The song itself is a lot of fun; it’s a vivid depiction of the hard life of a Georgian tobacco smuggler, liable to get shot by both sides in the Napoleonic Wars as well as by the authorities in both Britain and the United States. Kipling pushes the tag-line in the title further and further as the poem goes on. To begin with we can just about accept that people running American tobacco across the Atlantic might be trying to make an “honest” living buying and selling, even if their activities aren’t necessarily welcomed by the authorities. By the end of the story, though, our poor honest men seem to be guilty of a hatful of offences, up to and including murder. Which is when Kipling pulls the rug with the wonderful last verse:
To be drowned or be shot
Is our natural lot,
Why should we, moreover, be hanged in the end –
After all our great pains
For to dangle in chains
As though we were smugglers, not poor honest men?

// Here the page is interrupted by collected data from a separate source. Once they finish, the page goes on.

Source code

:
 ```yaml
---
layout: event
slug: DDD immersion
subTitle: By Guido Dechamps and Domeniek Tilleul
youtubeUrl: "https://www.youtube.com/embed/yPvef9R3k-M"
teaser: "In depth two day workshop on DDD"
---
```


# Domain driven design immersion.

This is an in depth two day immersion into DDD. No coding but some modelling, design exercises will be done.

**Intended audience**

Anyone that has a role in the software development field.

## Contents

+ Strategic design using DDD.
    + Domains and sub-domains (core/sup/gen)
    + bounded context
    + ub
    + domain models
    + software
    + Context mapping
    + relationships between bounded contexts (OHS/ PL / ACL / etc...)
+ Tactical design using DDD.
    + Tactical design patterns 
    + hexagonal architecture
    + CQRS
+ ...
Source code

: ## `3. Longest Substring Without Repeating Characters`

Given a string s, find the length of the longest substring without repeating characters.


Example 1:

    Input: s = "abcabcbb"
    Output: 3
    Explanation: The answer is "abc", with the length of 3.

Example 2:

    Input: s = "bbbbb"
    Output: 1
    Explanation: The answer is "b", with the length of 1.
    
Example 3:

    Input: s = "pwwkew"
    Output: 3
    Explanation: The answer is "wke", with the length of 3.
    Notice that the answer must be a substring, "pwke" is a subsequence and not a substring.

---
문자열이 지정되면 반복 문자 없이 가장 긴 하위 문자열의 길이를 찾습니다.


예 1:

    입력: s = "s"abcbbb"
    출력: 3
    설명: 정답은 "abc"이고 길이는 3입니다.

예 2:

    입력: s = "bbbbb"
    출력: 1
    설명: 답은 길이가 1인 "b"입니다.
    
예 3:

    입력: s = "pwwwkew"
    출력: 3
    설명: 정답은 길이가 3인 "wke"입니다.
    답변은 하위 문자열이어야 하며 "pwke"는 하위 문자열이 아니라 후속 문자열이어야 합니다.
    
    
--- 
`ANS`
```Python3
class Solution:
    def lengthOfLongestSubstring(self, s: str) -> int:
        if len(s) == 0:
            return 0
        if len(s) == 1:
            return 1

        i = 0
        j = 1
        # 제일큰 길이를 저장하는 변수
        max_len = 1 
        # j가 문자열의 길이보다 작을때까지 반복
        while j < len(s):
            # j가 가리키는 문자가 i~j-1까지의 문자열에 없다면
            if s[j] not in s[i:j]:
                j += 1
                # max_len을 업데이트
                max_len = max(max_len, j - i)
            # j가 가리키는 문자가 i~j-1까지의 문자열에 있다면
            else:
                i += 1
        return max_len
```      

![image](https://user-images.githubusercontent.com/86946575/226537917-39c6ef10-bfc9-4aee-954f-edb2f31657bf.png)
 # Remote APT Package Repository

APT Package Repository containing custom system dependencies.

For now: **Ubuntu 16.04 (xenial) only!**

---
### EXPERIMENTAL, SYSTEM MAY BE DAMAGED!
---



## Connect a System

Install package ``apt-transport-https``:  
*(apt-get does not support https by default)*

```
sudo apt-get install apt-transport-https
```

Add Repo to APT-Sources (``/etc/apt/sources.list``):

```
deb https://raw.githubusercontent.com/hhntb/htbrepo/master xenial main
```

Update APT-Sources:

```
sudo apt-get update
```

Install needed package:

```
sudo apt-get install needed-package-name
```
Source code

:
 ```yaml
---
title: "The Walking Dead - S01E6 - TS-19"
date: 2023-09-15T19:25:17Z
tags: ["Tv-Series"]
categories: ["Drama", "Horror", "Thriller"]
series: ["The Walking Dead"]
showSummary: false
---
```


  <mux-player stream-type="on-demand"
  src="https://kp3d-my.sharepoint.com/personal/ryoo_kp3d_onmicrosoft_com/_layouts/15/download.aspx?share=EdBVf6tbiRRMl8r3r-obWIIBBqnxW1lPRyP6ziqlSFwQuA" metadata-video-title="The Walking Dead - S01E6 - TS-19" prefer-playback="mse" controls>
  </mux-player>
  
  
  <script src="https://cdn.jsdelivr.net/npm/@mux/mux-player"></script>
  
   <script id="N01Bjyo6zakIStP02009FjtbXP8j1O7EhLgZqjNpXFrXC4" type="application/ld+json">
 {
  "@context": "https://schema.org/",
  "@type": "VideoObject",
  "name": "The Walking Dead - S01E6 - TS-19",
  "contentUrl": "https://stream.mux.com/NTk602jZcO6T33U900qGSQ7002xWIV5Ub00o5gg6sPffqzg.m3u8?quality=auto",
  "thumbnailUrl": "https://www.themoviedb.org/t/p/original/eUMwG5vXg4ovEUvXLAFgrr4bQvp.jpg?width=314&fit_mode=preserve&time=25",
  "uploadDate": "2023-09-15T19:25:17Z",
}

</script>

This turns the entire poem on its head – suddenly the speaker isn’t complaining about all the hardships encountered in crossing the Atlantic (relative to which he could genuinely claim to be “honest”, or at least innocent), but about the sheer effrontery of being treated as, as… a smuggler! The irony’s black as night and ultimately rather nasty – having set the speaker up as a smuggler from the first line, the poem is implicitly stating that dangling in chains is about what he deserves. I think this song lies behind the similar but more sympathetic trick Bellamy worked in “Us poor fellows“: there we begin with “poor fellows” looking for work and end with a “poor fellow” going out on the rob, but without losing our imaginative identification with him.